Affaire Showroomprive.com / Vente-Privée.com et compétence du Juge en Droit des marques

La compétence des tribunaux en matière de droit des marques est déterminée sur le fondement de l’article L716-3 du Code de la propriété intellectuelle qui dispose que « Les actions civiles et les demandes relatives aux marques, y compris lorsqu’elles portent également sur une question connexe de concurrence déloyale, sont exclusivement portées devant des tribunaux de grande instance, déterminés par voie réglementaire ».

Aussi, l’article D716-12 du même Code renvoie à un tableau annexé à l’article D. 211-6-1 du Code de l’organisation judiciaire selon lesquels les tribunaux suivants bénéficient d’une compétence exclusive pour connaître des actions en matière de marques : tribunaux de grande instance de Bordeaux, Lille, Lyon, Marseille, Nanterre, Nancy, Paris, Rennes, Strasbourg, Fort-de-France.

Seulement, doit-on considérer que cette compétence d’ordre public s’impose à tout contentieux touchant de près ou de loin le droit des marques ?

D’aucuns considèrent que les juges du fond appliquent largement cette compétence exclusive des tribunaux déterminés par voie réglementaire. Ainsi, tout contentieux entre le concédant et le licencié d’une licence de marque relèverait de la compétence spéciale du TGI et non de celle du tribunal de commerce.

Toutefois, il semble que la compétence des juges en la matière varie selon qu’il est demandé au juge d’apprécier ou non une infraction relative au droit des marques, la contrefaçon par exemple.

Ainsi, il convient de rester prudent au vu de la jurisprudence de la Cour de cassation à cet égard en ce qu’elle a pu considérer que les juges du fond, pour se prononcer sur ces questions de compétence, devaient rechercher si les prétentions du demandeur concernaient des règles spécifiques à la propriété intellectuelle.
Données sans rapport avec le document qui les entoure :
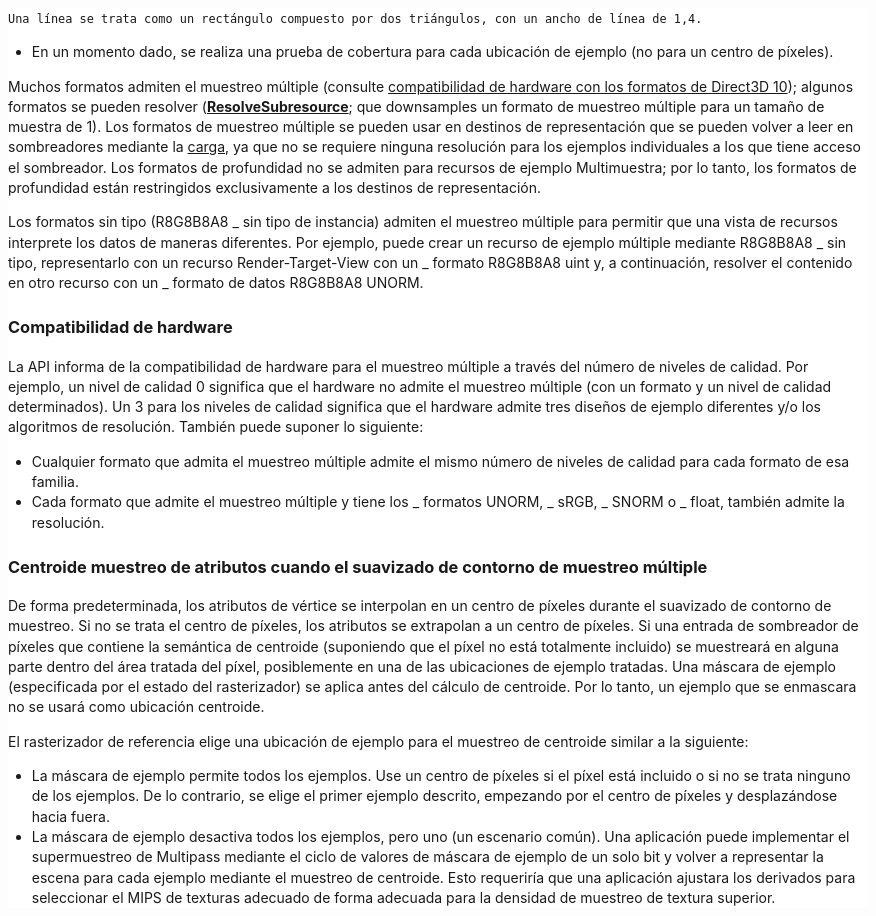     Una línea se trata como un rectángulo compuesto por dos triángulos, con un ancho de línea de 1,4.

-   En un momento dado, se realiza una prueba de cobertura para cada ubicación de ejemplo (no para un centro de píxeles).

Muchos formatos admiten el muestreo múltiple (consulte [compatibilidad de hardware con los formatos de Direct3D 10](/previous-versions//cc627090(v=vs.85))); algunos formatos se pueden resolver ([**ResolveSubresource**](/windows/desktop/api/d3d10/nf-d3d10-id3d10device-resolvesubresource); que downsamples un formato de muestreo múltiple para un tamaño de muestra de 1). Los formatos de muestreo múltiple se pueden usar en destinos de representación que se pueden volver a leer en sombreadores mediante la [carga](/windows/desktop/direct3dhlsl/dx-graphics-hlsl-to-load), ya que no se requiere ninguna resolución para los ejemplos individuales a los que tiene acceso el sombreador. Los formatos de profundidad no se admiten para recursos de ejemplo Multimuestra; por lo tanto, los formatos de profundidad están restringidos exclusivamente a los destinos de representación.

Los formatos sin tipo (R8G8B8A8 \_ sin tipo de instancia) admiten el muestreo múltiple para permitir que una vista de recursos interprete los datos de maneras diferentes. Por ejemplo, puede crear un recurso de ejemplo múltiple mediante R8G8B8A8 \_ sin tipo, representarlo con un recurso Render-Target-View con un \_ formato R8G8B8A8 uint y, a continuación, resolver el contenido en otro recurso con un \_ formato de datos R8G8B8A8 UNORM.

### <a name="hardware-support"></a>Compatibilidad de hardware

La API informa de la compatibilidad de hardware para el muestreo múltiple a través del número de niveles de calidad. Por ejemplo, un nivel de calidad 0 significa que el hardware no admite el muestreo múltiple (con un formato y un nivel de calidad determinados). Un 3 para los niveles de calidad significa que el hardware admite tres diseños de ejemplo diferentes y/o los algoritmos de resolución. También puede suponer lo siguiente:

-   Cualquier formato que admita el muestreo múltiple admite el mismo número de niveles de calidad para cada formato de esa familia.
-   Cada formato que admite el muestreo múltiple y tiene los \_ formatos UNORM, \_ sRGB, \_ SNORM o \_ float, también admite la resolución.

### <a name="centroid-sampling-of-attributes-when-multisample-antialiasing"></a>Centroide muestreo de atributos cuando el suavizado de contorno de muestreo múltiple

De forma predeterminada, los atributos de vértice se interpolan en un centro de píxeles durante el suavizado de contorno de muestreo. Si no se trata el centro de píxeles, los atributos se extrapolan a un centro de píxeles. Si una entrada de sombreador de píxeles que contiene la semántica de centroide (suponiendo que el píxel no está totalmente incluido) se muestreará en alguna parte dentro del área tratada del píxel, posiblemente en una de las ubicaciones de ejemplo tratadas. Una máscara de ejemplo (especificada por el estado del rasterizador) se aplica antes del cálculo de centroide. Por lo tanto, un ejemplo que se enmascara no se usará como ubicación centroide.

El rasterizador de referencia elige una ubicación de ejemplo para el muestreo de centroide similar a la siguiente:

-   La máscara de ejemplo permite todos los ejemplos. Use un centro de píxeles si el píxel está incluido o si no se trata ninguno de los ejemplos. De lo contrario, se elige el primer ejemplo descrito, empezando por el centro de píxeles y desplazándose hacia fuera.
-   La máscara de ejemplo desactiva todos los ejemplos, pero uno (un escenario común). Una aplicación puede implementar el supermuestreo de Multipass mediante el ciclo de valores de máscara de ejemplo de un solo bit y volver a representar la escena para cada ejemplo mediante el muestreo de centroide. Esto requeriría que una aplicación ajustara los derivados para seleccionar el MIPS de texturas adecuado de forma adecuada para la densidad de muestreo de textura superior.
A ce titre, la Chambre commerciale de la Cour de cassation a d’ailleurs considéré, dans une décision du 23 novembre 2010 (n° 09-70.859, FS-P+B, Sté Groupe Editor International c/ Sté Warner Bros Entertainment France, JurisData n° 2010-022058), qu’ « Attendu que pour accueillir l’exception d’incompétence, l’arrêt retient que l’assignation introductive d’instance tend notamment à faire dire que le contrat de licence doit continuer à poursuivre ses effets et que la compétence des juridictions commerciales est exclue en matière de marques et de propriété littéraire et artistique même lorsque n’est invoquée par le demandeur qu’une responsabilité contractuelle de droit commun ;

Attendu qu’en se déterminant ainsi, sans rechercher si les prétentions du Groupe Editor portaient sur l’application de dispositions relevant du droit des marques ou du droit d’auteur, la cour d’appel a privé sa décision de base légale ».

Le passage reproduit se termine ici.